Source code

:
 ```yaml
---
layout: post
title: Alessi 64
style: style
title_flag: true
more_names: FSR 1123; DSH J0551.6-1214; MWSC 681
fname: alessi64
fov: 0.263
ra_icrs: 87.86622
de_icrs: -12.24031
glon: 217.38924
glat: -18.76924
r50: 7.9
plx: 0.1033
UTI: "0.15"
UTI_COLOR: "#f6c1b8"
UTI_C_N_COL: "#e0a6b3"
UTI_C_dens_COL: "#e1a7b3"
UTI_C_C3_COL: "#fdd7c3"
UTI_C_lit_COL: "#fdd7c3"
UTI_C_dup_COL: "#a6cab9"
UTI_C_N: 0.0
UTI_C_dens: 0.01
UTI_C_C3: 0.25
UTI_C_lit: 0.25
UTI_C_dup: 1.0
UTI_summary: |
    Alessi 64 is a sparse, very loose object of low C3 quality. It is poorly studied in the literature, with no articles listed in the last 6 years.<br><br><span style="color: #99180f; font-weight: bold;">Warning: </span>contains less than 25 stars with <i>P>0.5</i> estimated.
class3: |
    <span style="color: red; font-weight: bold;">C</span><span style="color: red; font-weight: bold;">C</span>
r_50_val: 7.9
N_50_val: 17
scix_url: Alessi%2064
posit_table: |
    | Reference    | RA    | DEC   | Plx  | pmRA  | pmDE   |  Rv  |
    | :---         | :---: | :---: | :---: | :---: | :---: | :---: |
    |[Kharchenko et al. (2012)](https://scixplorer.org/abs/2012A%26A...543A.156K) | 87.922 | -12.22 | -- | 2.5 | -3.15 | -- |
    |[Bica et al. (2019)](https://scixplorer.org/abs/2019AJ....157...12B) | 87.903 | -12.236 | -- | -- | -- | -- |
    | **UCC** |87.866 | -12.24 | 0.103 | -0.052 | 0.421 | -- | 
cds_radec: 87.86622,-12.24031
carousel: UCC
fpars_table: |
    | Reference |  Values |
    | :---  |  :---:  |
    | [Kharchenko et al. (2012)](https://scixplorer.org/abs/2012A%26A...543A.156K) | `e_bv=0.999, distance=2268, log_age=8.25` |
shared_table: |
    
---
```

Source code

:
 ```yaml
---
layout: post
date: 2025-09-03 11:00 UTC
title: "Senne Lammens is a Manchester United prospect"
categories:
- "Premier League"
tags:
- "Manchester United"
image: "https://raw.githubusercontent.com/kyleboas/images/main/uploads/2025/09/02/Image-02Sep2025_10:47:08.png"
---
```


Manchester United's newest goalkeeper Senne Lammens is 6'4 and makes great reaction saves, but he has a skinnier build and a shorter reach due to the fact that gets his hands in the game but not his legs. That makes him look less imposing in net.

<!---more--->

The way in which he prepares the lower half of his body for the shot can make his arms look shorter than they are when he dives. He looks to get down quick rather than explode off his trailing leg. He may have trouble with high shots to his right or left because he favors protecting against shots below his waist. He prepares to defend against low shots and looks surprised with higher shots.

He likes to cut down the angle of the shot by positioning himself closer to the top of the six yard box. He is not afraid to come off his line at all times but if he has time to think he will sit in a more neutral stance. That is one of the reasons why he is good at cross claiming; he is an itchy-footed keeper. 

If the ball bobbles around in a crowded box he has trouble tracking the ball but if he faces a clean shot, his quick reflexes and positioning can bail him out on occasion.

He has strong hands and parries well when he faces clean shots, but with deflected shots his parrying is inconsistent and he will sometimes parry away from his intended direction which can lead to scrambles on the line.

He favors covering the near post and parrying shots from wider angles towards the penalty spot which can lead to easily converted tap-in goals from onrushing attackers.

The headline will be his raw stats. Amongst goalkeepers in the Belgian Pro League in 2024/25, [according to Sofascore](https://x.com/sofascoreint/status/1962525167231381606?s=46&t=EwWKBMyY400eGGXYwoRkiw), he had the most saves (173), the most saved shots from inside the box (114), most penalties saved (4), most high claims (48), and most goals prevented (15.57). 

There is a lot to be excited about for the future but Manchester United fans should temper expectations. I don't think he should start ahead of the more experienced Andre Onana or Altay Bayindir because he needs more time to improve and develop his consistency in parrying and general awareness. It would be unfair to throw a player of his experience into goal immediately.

Assigned task:
Your reply should be every line of the material, transcribed exactly.

Reply:
Source code

:
 ```yaml
---
layout: post
title: Alessi 64
style: style
title_flag: true
more_names: FSR 1123; DSH J0551.6-1214; MWSC 681
fname: alessi64
fov: 0.263
ra_icrs: 87.86622
de_icrs: -12.24031
glon: 217.38924
glat: -18.76924
r50: 7.9
plx: 0.1033
UTI: "0.15"
UTI_COLOR: "#f6c1b8"
UTI_C_N_COL: "#e0a6b3"
UTI_C_dens_COL: "#e1a7b3"
UTI_C_C3_COL: "#fdd7c3"
UTI_C_lit_COL: "#fdd7c3"
UTI_C_dup_COL: "#a6cab9"
UTI_C_N: 0.0
UTI_C_dens: 0.01
UTI_C_C3: 0.25
UTI_C_lit: 0.25
UTI_C_dup: 1.0
UTI_summary: |
    Alessi 64 is a sparse, very loose object of low C3 quality. It is poorly studied in the literature, with no articles listed in the last 6 years.<br><br><span style="color: #99180f; font-weight: bold;">Warning: </span>contains less than 25 stars with <i>P>0.5</i> estimated.
class3: |
    <span style="color: red; font-weight: bold;">C</span><span style="color: red; font-weight: bold;">C</span>
r_50_val: 7.9
N_50_val: 17
scix_url: Alessi%2064
posit_table: |
    | Reference    | RA    | DEC   | Plx  | pmRA  | pmDE   |  Rv  |
    | :---         | :---: | :---: | :---: | :---: | :---: | :---: |
    |[Kharchenko et al. (2012)](https://scixplorer.org/abs/2012A%26A...543A.156K) | 87.922 | -12.22 | -- | 2.5 | -3.15 | -- |
    |[Bica et al. (2019)](https://scixplorer.org/abs/2019AJ....157...12B) | 87.903 | -12.236 | -- | -- | -- | -- |
    | **UCC** |87.866 | -12.24 | 0.103 | -0.052 | 0.421 | -- | 
cds_radec: 87.86622,-12.24031
carousel: UCC
fpars_table: |
    | Reference |  Values |
    | :---  |  :---:  |
    | [Kharchenko et al. (2012)](https://scixplorer.org/abs/2012A%26A...543A.156K) | `e_bv=0.999, distance=2268, log_age=8.25` |
shared_table: |
    
---
```

Source code

:
 ```yaml
---
layout: post
date: 2025-09-03 11:00 UTC
title: "Senne Lammens is a Manchester United prospect"
categories:
- "Premier League"
tags:
- "Manchester United"
image: "https://raw.githubusercontent.com/kyleboas/images/main/uploads/2025/09/02/Image-02Sep2025_10:47:08.png"
---
```


Manchester United's newest goalkeeper Senne Lammens is 6'4 and makes great reaction saves, but he has a skinnier build and a shorter reach due to the fact that gets his hands in the game but not his legs. That makes him look less imposing in net.

<!---more--->

The way in which he prepares the lower half of his body for the shot can make his arms look shorter than they are when he dives. He looks to get down quick rather than explode off his trailing leg. He may have trouble with high shots to his right or left because he favors protecting against shots below his waist. He prepares to defend against low shots and looks surprised with higher shots.

He likes to cut down the angle of the shot by positioning himself closer to the top of the six yard box. He is not afraid to come off his line at all times but if he has time to think he will sit in a more neutral stance. That is one of the reasons why he is good at cross claiming; he is an itchy-footed keeper. 

If the ball bobbles around in a crowded box he has trouble tracking the ball but if he faces a clean shot, his quick reflexes and positioning can bail him out on occasion.

He has strong hands and parries well when he faces clean shots, but with deflected shots his parrying is inconsistent and he will sometimes parry away from his intended direction which can lead to scrambles on the line.

He favors covering the near post and parrying shots from wider angles towards the penalty spot which can lead to easily converted tap-in goals from onrushing attackers.

The headline will be his raw stats. Amongst goalkeepers in the Belgian Pro League in 2024/25, [according to Sofascore](https://x.com/sofascoreint/status/1962525167231381606?s=46&t=EwWKBMyY400eGGXYwoRkiw), he had the most saves (173), the most saved shots from inside the box (114), most penalties saved (4), most high claims (48), and most goals prevented (15.57). 

There is a lot to be excited about for the future but Manchester United fans should temper expectations. I don't think he should start ahead of the more experienced Andre Onana or Altay Bayindir because he needs more time to improve and develop his consistency in parrying and general awareness. It would be unfair to throw a player of his experience into goal immediately.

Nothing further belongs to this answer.